Il neige sur Bruxelles où je suis installé. Le plat pays est assoupi. Le Belge se calfeutre, le Français, ce pleutre, demeure au logis. Il aura, ainsi, le temps de découvrir les 4 livres de février…
Sous le frimat rien ne va. Le pied du promeneur pressé glisse sur la neige, la tétanie musculaire le guette alors qu’il aperçoit le faîte de son toit. L’allée du garage est encore à déneiger et pas un scout en vue pour donner un coup de balais.
Dans cette Sibérie de Wallonie ou de Flandre seul le lecteur calfeutré pourra se réjouir : Y-a-t-il plaisir plus vif que de lire bien au chaud chez soi quand dehors souffle la bise glacée ?
« Les Héroïques »de Paulina Dalmayer
Il neige sur Bruxelles, sur Anvers et la campagne Namuroise. Et dans le roman de Paulina Dalmayer il neige aussi sur les rues de Cracovie. « Les Héroïques » (Grasset 2021) narrent l’histoire de Wanda qui, au crépuscule de sa vie, se remémore sa jeunesse polonaise, elle la diplômée de médecine devenue actrice dans la célèbre troupe du dramaturge Grotowski. Roman sur l’émancipation d’une jeunesse prise au piège d’un régime communiste qui l’étouffe, Les Héroïques nous rappellent que le vent de liberté des années 60 a également soufflé à l’Est. Des troquets enfumés aux scènes de théâtre, la vie de cette femme d’exception prend forme dans un récit porté par la plume élégante et inspirée de l’écrivain qui signe là un roman à résonance autobiographique. La femme de lettres d’origine polonaise nous livre des interrogations existentielles sur la fin de vie, mais aussi une réflexion politique sur la création de zones de liberté dans un régime autoritaire. La première des libertés étant celle d’aimer, comment nourrir des amours multiples quand on est une femme dans une société patriarcale en train de se fissurer ?

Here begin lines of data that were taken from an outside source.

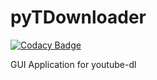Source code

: # pyTDownloader

[![Codacy Badge](https://api.codacy.com/project/badge/Grade/64cce3de1fd3450c99dd8f6db9ff2033)](https://app.codacy.com/manual/contact_129/pyTDownloader?utm_source=github.com&utm_medium=referral&utm_content=LXkennstenich/pyTDownloader&utm_campaign=Badge_Grade_Dashboard)

GUI Application for youtube-dl
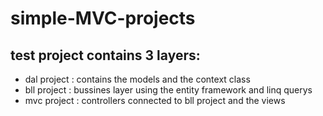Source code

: # simple-MVC-projects
## test project contains 3 layers:
- dal project : contains the models and the context class
-  bll project : bussines layer using the entity framework and linq querys
-  mvc project : controllers connected to bll project and the views
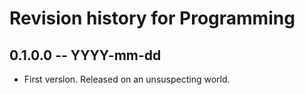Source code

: # Revision history for Programming

## 0.1.0.0 -- YYYY-mm-dd

* First version. Released on an unsuspecting world.
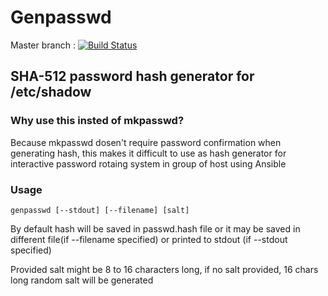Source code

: # Genpasswd

Master branch : [![Build Status](https://dev.azure.com/niasar/genpasswd/_apis/build/status/niasar.genpasswd?branchName=master)](https://dev.azure.com/niasar/genpasswd/_build/latest?definitionId=1&branchName=master)
## SHA-512 password hash generator for /etc/shadow
### Why use this insted of mkpasswd?
Because mkpasswd dosen't require password confirmation when generating hash, this makes it difficult to use as hash generator for interactive password rotaing system in group of host using Ansible
### Usage 

`genpasswd [--stdout] [--filename] [salt]`

By default hash will be saved in passwd.hash file or it may be saved in different file(if --filename specified) or printed to stdout (if --stdout specified)

Provided salt might be 8 to 16 characters long, if no salt provided, 16 chars long random salt will be generated
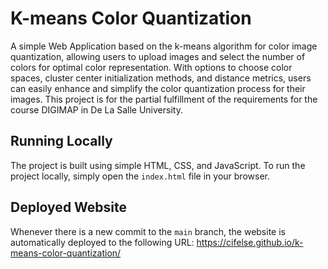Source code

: # K-means Color Quantization
A simple Web Application based on the k-means algorithm for color image quantization, allowing users to upload images and select the number of colors for optimal color representation. With options to choose color spaces, cluster center initialization methods, and distance metrics, users can easily enhance and simplify the color quantization process for their images. This project is for the partial fulfillment of the requirements for the course DIGIMAP in De La Salle University.

## Running Locally
The project is built using simple HTML, CSS, and JavaScript. To run the project locally, simply open the `index.html` file in your browser.

## Deployed Website
Whenever there is a new commit to the `main` branch, the website is automatically deployed to the following URL: https://cifelse.github.io/k-means-color-quantization/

Paulina Dalmayer a longtemps oeuvré dans le journalisme qui l’a conduite à commettre un récit/essai détonnant basé sur son expérience de l’Afghanistan « Aime la guerre ! » (Le Livre de Poche, 2015). Une suite du roman Les Héroïques est déjà annoncée.
« Le chardonneret » de Donna Tartt
Autre géographie glacée, celle de New-York et d’Amsterdam où se déroule une partie de l’action du roman magistral de Donna Tartt, « Le chardonneret » récemment récompensé par le prix Pulitzer. Ce récit au long court déroule sur plus de mille pages haletantes l’histoire d’un jeune garçon qui se retrouve en possession d’un tableau de valeur suscitant la convoitise d’hommes d’affaires peu recommandables. Le tableau est un prétexte pour évoquer l’Amérique dans sa diversité sociale, des bonnes familles new-yorkaises un peu snobs aux américains white trash rêvant de faire fortune à Vegas. C’est la rencontre entre l’Amérique des collectionneurs d’art et celle des petits truands à l’affut d’un mauvais coup à faire. L’auteur possède un sens du récit rare, s’appuyant sur une érudition exceptionnelle quand elle décrit le quotidien d’un restaurateur de meuble ancien, une habileté dans l’incarnation pour brosser le portrait de personnages extrêmement attachants qu’il s’agisse de Théo ou de Boris son double déglingué. Ce grand roman américain qui vous fera voyager sur les talons de Théo trouve peu d’équivalent de ce côté-ci de l’Atlantique et mérite d’investir de son temps dans cette fresque romanesque appelée à devenir un monument de la littérature de fiction.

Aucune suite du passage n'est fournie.